Report each line from the entries in which "making" can be found.

Data under study =
┄┄┄┄┄┄┄┄┄┄┄┄┄┄┄┄┄┄┄┄
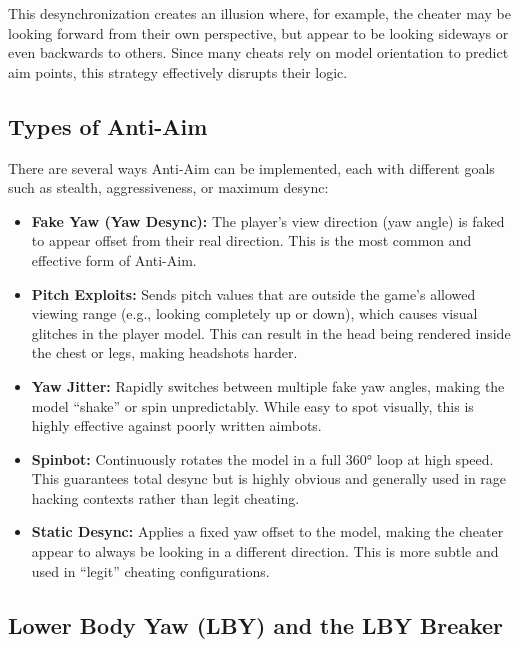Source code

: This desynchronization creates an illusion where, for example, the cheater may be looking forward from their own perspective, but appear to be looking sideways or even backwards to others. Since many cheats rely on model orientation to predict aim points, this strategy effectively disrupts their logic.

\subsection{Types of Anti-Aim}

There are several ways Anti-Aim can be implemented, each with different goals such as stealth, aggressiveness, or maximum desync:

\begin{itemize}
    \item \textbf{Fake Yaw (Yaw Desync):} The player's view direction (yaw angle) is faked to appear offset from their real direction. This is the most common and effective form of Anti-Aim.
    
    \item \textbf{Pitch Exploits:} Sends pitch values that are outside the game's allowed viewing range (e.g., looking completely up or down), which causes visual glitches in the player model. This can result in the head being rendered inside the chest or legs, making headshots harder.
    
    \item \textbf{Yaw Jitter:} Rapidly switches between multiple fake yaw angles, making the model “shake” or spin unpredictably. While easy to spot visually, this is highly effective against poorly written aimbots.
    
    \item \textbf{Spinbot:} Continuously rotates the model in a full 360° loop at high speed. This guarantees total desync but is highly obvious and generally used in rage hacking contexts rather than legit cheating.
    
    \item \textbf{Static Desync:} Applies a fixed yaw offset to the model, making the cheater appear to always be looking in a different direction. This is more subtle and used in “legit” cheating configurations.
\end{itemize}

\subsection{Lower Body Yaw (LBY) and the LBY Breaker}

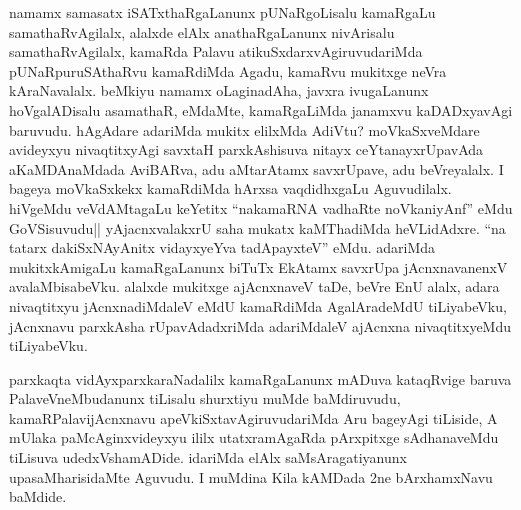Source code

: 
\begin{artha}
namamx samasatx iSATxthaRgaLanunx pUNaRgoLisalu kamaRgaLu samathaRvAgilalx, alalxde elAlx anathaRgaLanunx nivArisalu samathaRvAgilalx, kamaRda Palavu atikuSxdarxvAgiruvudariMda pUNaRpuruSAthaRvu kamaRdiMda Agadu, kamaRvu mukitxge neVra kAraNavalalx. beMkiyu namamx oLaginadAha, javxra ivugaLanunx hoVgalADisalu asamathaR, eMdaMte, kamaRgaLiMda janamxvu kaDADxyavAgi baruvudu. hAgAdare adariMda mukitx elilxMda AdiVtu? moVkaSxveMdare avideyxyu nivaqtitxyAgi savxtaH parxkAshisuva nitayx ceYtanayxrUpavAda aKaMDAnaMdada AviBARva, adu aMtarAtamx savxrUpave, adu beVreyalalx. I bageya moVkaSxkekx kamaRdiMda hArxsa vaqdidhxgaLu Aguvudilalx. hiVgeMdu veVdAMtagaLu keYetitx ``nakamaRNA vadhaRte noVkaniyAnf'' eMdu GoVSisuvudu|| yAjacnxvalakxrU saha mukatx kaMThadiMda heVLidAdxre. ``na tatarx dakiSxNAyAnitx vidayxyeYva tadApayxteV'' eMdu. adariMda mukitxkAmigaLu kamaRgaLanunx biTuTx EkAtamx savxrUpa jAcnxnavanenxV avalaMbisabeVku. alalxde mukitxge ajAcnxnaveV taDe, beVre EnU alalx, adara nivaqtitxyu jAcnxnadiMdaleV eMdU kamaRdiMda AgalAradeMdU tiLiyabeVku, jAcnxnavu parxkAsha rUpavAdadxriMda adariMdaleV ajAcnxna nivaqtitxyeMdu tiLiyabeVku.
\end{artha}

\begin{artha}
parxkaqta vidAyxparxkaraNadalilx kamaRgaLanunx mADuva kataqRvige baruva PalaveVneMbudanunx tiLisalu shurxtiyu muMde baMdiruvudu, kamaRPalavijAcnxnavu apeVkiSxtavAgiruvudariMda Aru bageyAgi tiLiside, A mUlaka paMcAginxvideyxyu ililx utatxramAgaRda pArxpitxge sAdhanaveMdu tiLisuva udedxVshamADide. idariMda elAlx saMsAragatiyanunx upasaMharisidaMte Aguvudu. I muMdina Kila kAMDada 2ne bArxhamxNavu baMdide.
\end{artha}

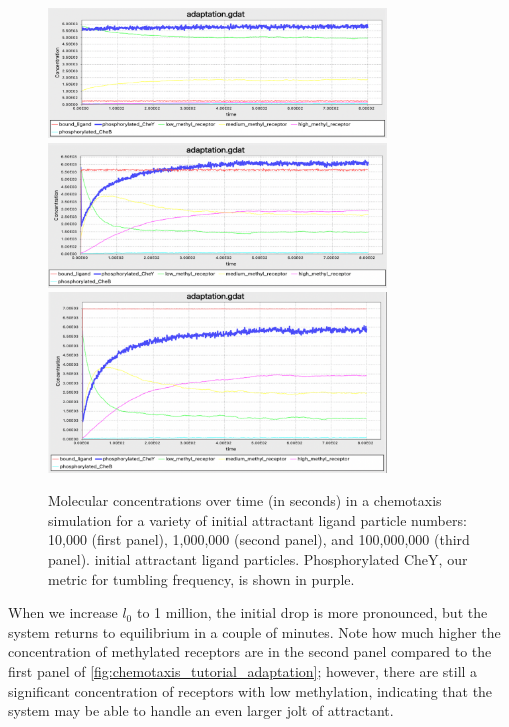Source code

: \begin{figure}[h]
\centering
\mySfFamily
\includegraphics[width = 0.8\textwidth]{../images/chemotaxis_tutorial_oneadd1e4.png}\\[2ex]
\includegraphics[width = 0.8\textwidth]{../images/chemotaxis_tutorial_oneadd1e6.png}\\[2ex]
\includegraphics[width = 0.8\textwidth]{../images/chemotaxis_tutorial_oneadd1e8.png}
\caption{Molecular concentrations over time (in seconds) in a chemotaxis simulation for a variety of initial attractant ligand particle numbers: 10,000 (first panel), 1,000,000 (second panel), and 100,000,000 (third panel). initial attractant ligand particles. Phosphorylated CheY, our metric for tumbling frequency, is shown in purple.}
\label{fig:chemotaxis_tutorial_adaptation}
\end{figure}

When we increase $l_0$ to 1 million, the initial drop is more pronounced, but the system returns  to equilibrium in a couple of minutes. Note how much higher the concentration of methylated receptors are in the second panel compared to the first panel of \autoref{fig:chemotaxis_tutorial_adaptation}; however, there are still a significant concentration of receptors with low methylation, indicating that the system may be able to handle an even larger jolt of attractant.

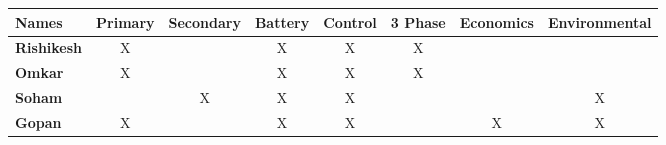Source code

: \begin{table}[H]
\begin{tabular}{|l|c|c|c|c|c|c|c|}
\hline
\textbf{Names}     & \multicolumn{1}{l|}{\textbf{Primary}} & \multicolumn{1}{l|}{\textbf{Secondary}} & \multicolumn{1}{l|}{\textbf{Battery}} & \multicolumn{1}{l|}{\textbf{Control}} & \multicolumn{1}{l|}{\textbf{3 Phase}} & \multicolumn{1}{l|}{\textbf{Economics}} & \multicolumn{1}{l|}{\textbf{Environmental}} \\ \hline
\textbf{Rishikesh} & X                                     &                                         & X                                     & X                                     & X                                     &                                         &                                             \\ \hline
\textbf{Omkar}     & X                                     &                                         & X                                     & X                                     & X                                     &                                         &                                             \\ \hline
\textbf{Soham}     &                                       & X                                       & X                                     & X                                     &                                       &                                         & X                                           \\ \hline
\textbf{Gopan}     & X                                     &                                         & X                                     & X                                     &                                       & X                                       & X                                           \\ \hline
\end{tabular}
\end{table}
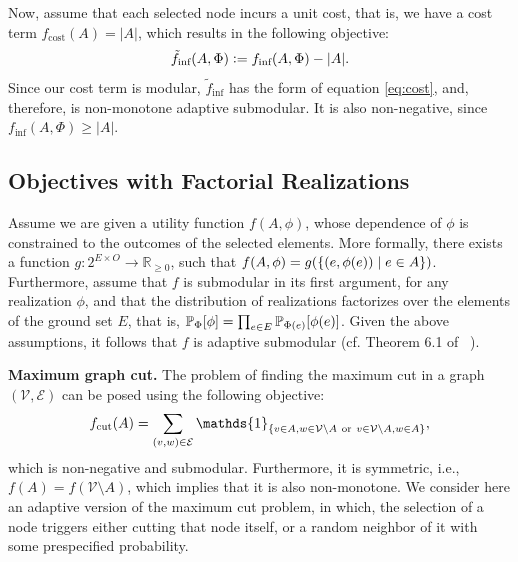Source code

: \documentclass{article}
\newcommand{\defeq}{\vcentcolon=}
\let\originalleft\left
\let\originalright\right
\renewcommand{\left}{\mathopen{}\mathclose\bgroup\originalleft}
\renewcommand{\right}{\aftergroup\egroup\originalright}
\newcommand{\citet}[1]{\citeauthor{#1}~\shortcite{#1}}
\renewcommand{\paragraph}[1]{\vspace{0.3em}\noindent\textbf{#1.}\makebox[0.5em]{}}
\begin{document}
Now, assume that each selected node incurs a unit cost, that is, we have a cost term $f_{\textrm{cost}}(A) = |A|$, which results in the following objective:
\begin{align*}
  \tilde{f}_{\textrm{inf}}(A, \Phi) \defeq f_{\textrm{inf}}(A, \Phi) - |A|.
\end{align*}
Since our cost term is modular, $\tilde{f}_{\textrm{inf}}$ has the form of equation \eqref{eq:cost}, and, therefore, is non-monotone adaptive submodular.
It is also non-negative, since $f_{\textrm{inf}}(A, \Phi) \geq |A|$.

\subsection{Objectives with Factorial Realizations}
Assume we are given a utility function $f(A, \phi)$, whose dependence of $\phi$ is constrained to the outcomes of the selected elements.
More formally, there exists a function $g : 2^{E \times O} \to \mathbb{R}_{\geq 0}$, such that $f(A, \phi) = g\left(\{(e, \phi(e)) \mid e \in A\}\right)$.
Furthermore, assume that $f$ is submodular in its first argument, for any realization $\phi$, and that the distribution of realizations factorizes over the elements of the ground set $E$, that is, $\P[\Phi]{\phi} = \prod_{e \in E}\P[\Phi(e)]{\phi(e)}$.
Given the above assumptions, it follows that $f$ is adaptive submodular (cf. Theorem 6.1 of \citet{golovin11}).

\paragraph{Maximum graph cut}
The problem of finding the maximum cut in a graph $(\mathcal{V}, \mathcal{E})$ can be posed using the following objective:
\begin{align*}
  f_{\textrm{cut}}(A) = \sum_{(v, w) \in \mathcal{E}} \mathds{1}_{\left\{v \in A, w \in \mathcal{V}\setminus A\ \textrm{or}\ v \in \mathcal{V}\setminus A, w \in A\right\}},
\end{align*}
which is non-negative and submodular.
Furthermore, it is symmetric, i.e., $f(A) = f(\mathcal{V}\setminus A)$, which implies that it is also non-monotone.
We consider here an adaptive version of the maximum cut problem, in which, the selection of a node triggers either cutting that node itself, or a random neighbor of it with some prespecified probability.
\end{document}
┄┄┄┄┄┄┄┄┄┄┄┄┄┄┄┄┄┄┄┄
Response to the exercise =
    \item \textbf{Pitch Exploits:} Sends pitch values that are outside the game's allowed viewing range (e.g., looking completely up or down), which causes visual glitches in the player model. This can result in the head being rendered inside the chest or legs, making headshots harder.
    \item \textbf{Yaw Jitter:} Rapidly switches between multiple fake yaw angles, making the model “shake” or spin unpredictably. While easy to spot visually, this is highly effective against poorly written aimbots.
    \item \textbf{Static Desync:} Applies a fixed yaw offset to the model, making the cheater appear to always be looking in a different direction. This is more subtle and used in “legit” cheating configurations.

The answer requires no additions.